カンボジアの旅10 象のテラス
2007年9月23日(日)
バイヨンの北側にあるのが象のテラスである。Wikipediaによるとテラスとは家の母屋から突き出した屋根の無い部分の事とある。象のテラスは王宮へ続く門の前にあり、地面から2メートルほどの高さに石が積み上げられた構造である。南北に細長く350mぐらいあり、そのほぼ中央が王宮の塔門とつながっている。この中央部分は王のテラスと呼ばれるが、後で出てくるライ王のテラスとは違うので注意したい。王のテラスの正面には勝利の門へ通じる東西の道がある。戦いに勝った軍は勝利の門を通り、王のテラスで待ち受ける王の出迎えを受けたそうだ。(敗戦した場合は少し南にある死者の門から入ってきた。)いずれの遺跡もバイヨンと同じようにジャヤバルマン7世により12世紀末頃に建築されたものとされる。
1枚目の写真はテラスの南の端にあたる。中国人の観光客が三脚を立てて延々と記念写真を取り続けていた。
2枚目はテラスの全景を広角レンズで収めたもの。中央にやや飛び出した部分が王のテラスである。
3枚目の写真はテラスの上に上がる階段。象のテラスの名前どおりあちこちに象が彫られている。鼻が柱のように作られている物もあり、壁面に横向きで彫られている物もある。

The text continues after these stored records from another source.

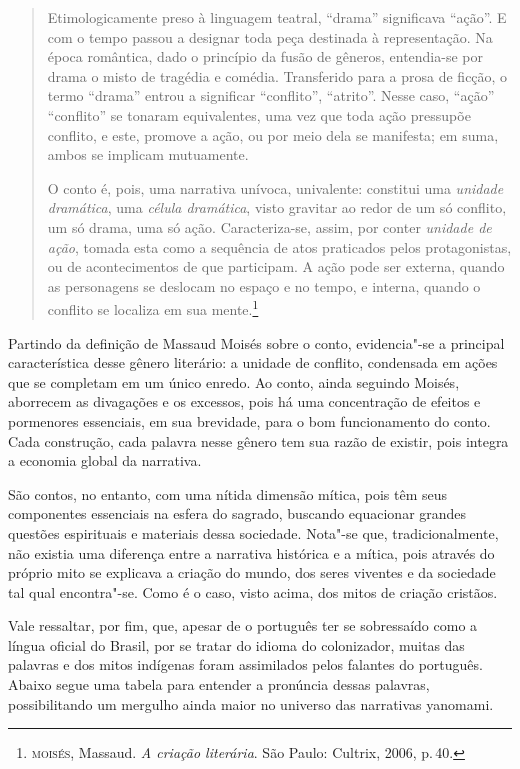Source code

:\begin{quote}
Etimologicamente preso à linguagem teatral,
``drama'' significava ``ação''. E com o tempo passou a designar
toda peça destinada à representação. Na época romântica, dado o
princípio da fusão de gêneros, entendia-se por drama o misto de
tragédia e comédia. Transferido para a prosa de ficção, o termo
``drama'' entrou a significar ``conflito'', ``atrito''. Nesse caso,
``ação'' ``conflito'' se tonaram equivalentes, uma vez que toda
ação pressupõe conflito, e este, promove a ação, ou por meio dela
se manifesta; em suma, ambos se implicam mutuamente.

O conto é, pois, uma narrativa unívoca, univalente: constitui
uma \textit{unidade dramática}, uma \textit{célula dramática}, visto gravitar ao
redor de um só conflito, um só drama, uma só ação. Caracteriza-se,
assim, por conter \textit{unidade de ação}, tomada esta como a sequência de atos praticados pelos protagonistas, ou de acontecimentos de
que participam. A ação pode ser externa, quando as personagens se
deslocam no espaço e no tempo, e interna, quando o conflito se
localiza em sua mente.\footnote{\textsc{moisés}, Massaud. \textit{A criação literária}. São Paulo: Cultrix, 2006, p.\,40.}
\end{quote}

Partindo da definição de Massaud Moisés sobre o conto, evidencia"-se a principal característica desse gênero literário: a unidade de conflito, condensada em ações que se completam em um único enredo. Ao conto, ainda seguindo Moisés, aborrecem as divagações e os excessos, pois há uma concentração de efeitos e pormenores essenciais, em sua brevidade, para o bom funcionamento do conto.
Cada construção, cada palavra nesse gênero tem sua razão de existir, pois integra a economia global da narrativa.

São contos, no entanto, com uma nítida dimensão mítica, pois têm
seus componentes essenciais na esfera do sagrado, buscando equacionar
grandes questões espirituais e materiais dessa sociedade.
Nota"-se que, tradicionalmente, não existia uma diferença entre a narrativa histórica e a mítica, pois através do próprio mito se explicava a criação do mundo, dos seres viventes e da sociedade tal qual encontra"-se.
Como é o caso, visto acima, dos mitos de criação cristãos.

Vale ressaltar, por fim, que, apesar de o português ter se sobressaído como a língua oficial do Brasil, por se tratar do idioma do colonizador, muitas das palavras e dos mitos indígenas foram assimilados pelos falantes do português.
Abaixo segue uma tabela para entender a pronúncia dessas palavras, possibilitando um mergulho ainda maior no universo das narrativas yanomami.

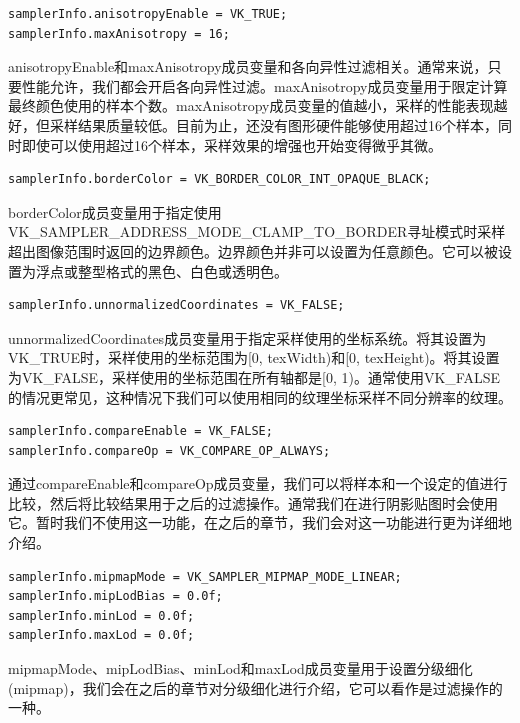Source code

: \documentclass{ctexart}
\begin{document}
\begin{lstlisting}[language={[ANSI]C}]
samplerInfo.anisotropyEnable = VK_TRUE;
samplerInfo.maxAnisotropy = 16;
\end{lstlisting}

anisotropyEnable和maxAnisotropy成员变量和各向异性过滤相关。通常来说，只要性能允许，我们都会开启各向异性过滤。maxAnisotropy成员变量用于限定计算最终颜色使用的样本个数。maxAnisotropy成员变量的值越小，采样的性能表现越好，但采样结果质量较低。目前为止，还没有图形硬件能够使用超过16个样本，同时即使可以使用超过16个样本，采样效果的增强也开始变得微乎其微。

\begin{lstlisting}[language={[ANSI]C}]
samplerInfo.borderColor = VK_BORDER_COLOR_INT_OPAQUE_BLACK;
\end{lstlisting}

borderColor成员变量用于指定使用VK\_SAMPLER\_ADDRESS\_MODE\_CLAMP\_TO\_BORDER寻址模式时采样超出图像范围时返回的边界颜色。边界颜色并非可以设置为任意颜色。它可以被设置为浮点或整型格式的黑色、白色或透明色。

\begin{lstlisting}[language={[ANSI]C}]
samplerInfo.unnormalizedCoordinates = VK_FALSE;
\end{lstlisting}

unnormalizedCoordinates成员变量用于指定采样使用的坐标系统。将其设置为VK\_TRUE时，采样使用的坐标范围为[0, texWidth)和[0, texHeight)。将其设置为VK\_FALSE，采样使用的坐标范围在所有轴都是[0, 1)。通常使用VK\_FALSE的情况更常见，这种情况下我们可以使用相同的纹理坐标采样不同分辨率的纹理。

\begin{lstlisting}[language={[ANSI]C}]
samplerInfo.compareEnable = VK_FALSE;
samplerInfo.compareOp = VK_COMPARE_OP_ALWAYS;
\end{lstlisting}

通过compareEnable和compareOp成员变量，我们可以将样本和一个设定的值进行比较，然后将比较结果用于之后的过滤操作。通常我们在进行阴影贴图时会使用它。暂时我们不使用这一功能，在之后的章节，我们会对这一功能进行更为详细地介绍。

\begin{lstlisting}[language={[ANSI]C}]
samplerInfo.mipmapMode = VK_SAMPLER_MIPMAP_MODE_LINEAR;
samplerInfo.mipLodBias = 0.0f;
samplerInfo.minLod = 0.0f;
samplerInfo.maxLod = 0.0f;
\end{lstlisting}

mipmapMode、mipLodBias、minLod和maxLod成员变量用于设置分级细化(mipmap)，我们会在之后的章节对分级细化进行介绍，它可以看作是过滤操作的一种。
\end{document}

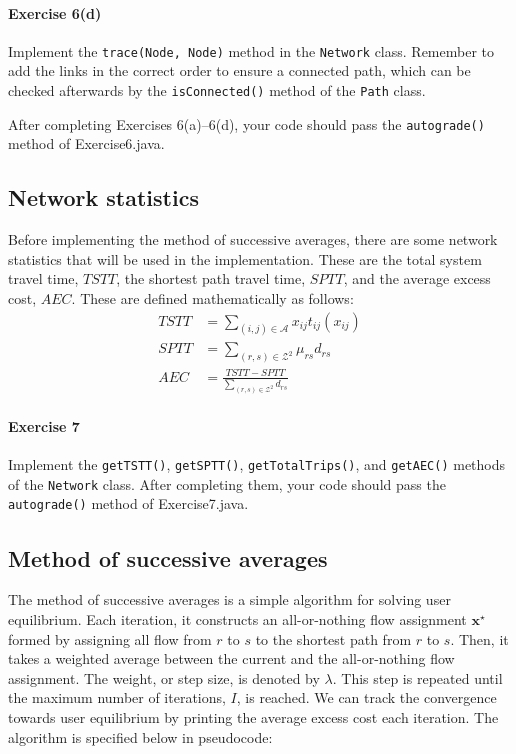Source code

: \documentclass[12pt]{article}
\newcommand{\A}{\mathcal{A}}
\newcommand{\Z}{\mathcal{Z}}
\begin{document}

\paragraph*{Exercise 6(d)} Implement the \texttt{trace(Node, Node)} method in the \texttt{Network} class. 
Remember to add the links in the correct order to ensure a connected path, which can be checked afterwards by the \texttt{isConnected()} method of the \texttt{Path} class.

 \vspace{\baselineskip}


\noindent
After completing Exercises 6(a)--6(d), your code should pass the \texttt{autograde()} method of Exercise6.java. 


\subsection{Network statistics}

Before implementing the method of successive averages, there are some network statistics that will be used in the implementation. These are the total system travel time, $TSTT$, the shortest path travel time, $SPTT$, and the average excess cost, $AEC$. These are defined mathematically as follows:
\begin{align}
	TSTT &= \sum\limits_{(i,j)\in\A} x_{ij} t_{ij}(x_{ij})\\
	SPTT &= \sum\limits_{(r,s)\in\Z^2} \mu_{rs} d_{rs}\\
	AEC &= \frac{TSTT- SPTT}{\sum\limits_{(r,s)\in\Z^2} d_{rs}}
\end{align}

\paragraph*{Exercise 7} Implement the \texttt{getTSTT()}, \texttt{getSPTT()}, \texttt{getTotalTrips()}, and \texttt{getAEC()} methods of the \texttt{Network} class. After completing them, your code should pass the \texttt{autograde()} method of Exercise7.java. 



\subsection{Method of successive averages}


The method of successive averages is a simple algorithm for solving user equilibrium. Each iteration, it constructs an all-or-nothing flow assignment $\mathbf{x}^\star$ formed by assigning all flow from $r$ to $s$ to the shortest path from $r$ to $s$. Then, it takes a weighted average between the current and the all-or-nothing flow assignment. The weight, or step size, is denoted by $\lambda$. 
This step is repeated until the maximum number of iterations, $I$, is reached. We can track the convergence towards user equilibrium by printing the average excess cost each iteration.
The algorithm is specified below in pseudocode:
\end{document}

4枚目。テラスの中には窪地のようになっている場所があり、この部分の壁にもしっかりと彫刻が施されている。この4体の像はガルーダ。ガルーダはヴィシュヌ神の乗り物の神鳥であり、ナーガ(蛇神)の天敵である。ガイドのブンジーさんの説明では、くちばしの大きな物がオスで、小さなものがメスだそうだ。なお地球の歩き方には、ガルーダとガジャシンハと書かれている。ガジャシンハはガルーダとライオン(シンハ)が合体したものらしい。テラスを支える両腕にはナーガのしっぽが握られており、足元には踏みつけられたナーガの頭部が見えている。ここに限らずガルーダとナーガは一緒に彫られる事が多いようだ。
5枚目。象のテラスの中央部分、王のテラスにやってきた。テラスの西側には王宮への塔門が続いている。このツアーでは王宮跡へは行かないらしい。残念。王宮そのものは木造のため現在は残っていない。7から8世紀に建てられたと言われる奈良の法隆寺の木造建築が現存している事がいかにすごいことかと改めて思う。
6枚目。王のテラスから正面(東)に続くのは勝利の門へと通じる道である。戦勝した兵士を迎える王の気分に浸ろう。
7枚目。象のテラスの北端付近。ここにも象が彫られている。象たちは鼻で蓮の花を摘んでいる。その間には精密な彫刻が施されている。下側に見えるのは何だか笑ゥせぇるすまんのようにも見えるのだが、カーラという怪物だ。その回りにはアプサラたちがユーモラスに踊っている。インド神話によると、カーラは貪欲な怪物で自分の体まで食べてしまい顔だけになってしまったという。別の説としては、乳海撹拌で生まれた不死の薬アムリタを飲み込んだ阿修羅の首をヴィシュヌ神が切り落としたが、顔だけが不死となりカーラになったという。カーラは仏教では閻魔大王にあたるというのだからなかなか面白い。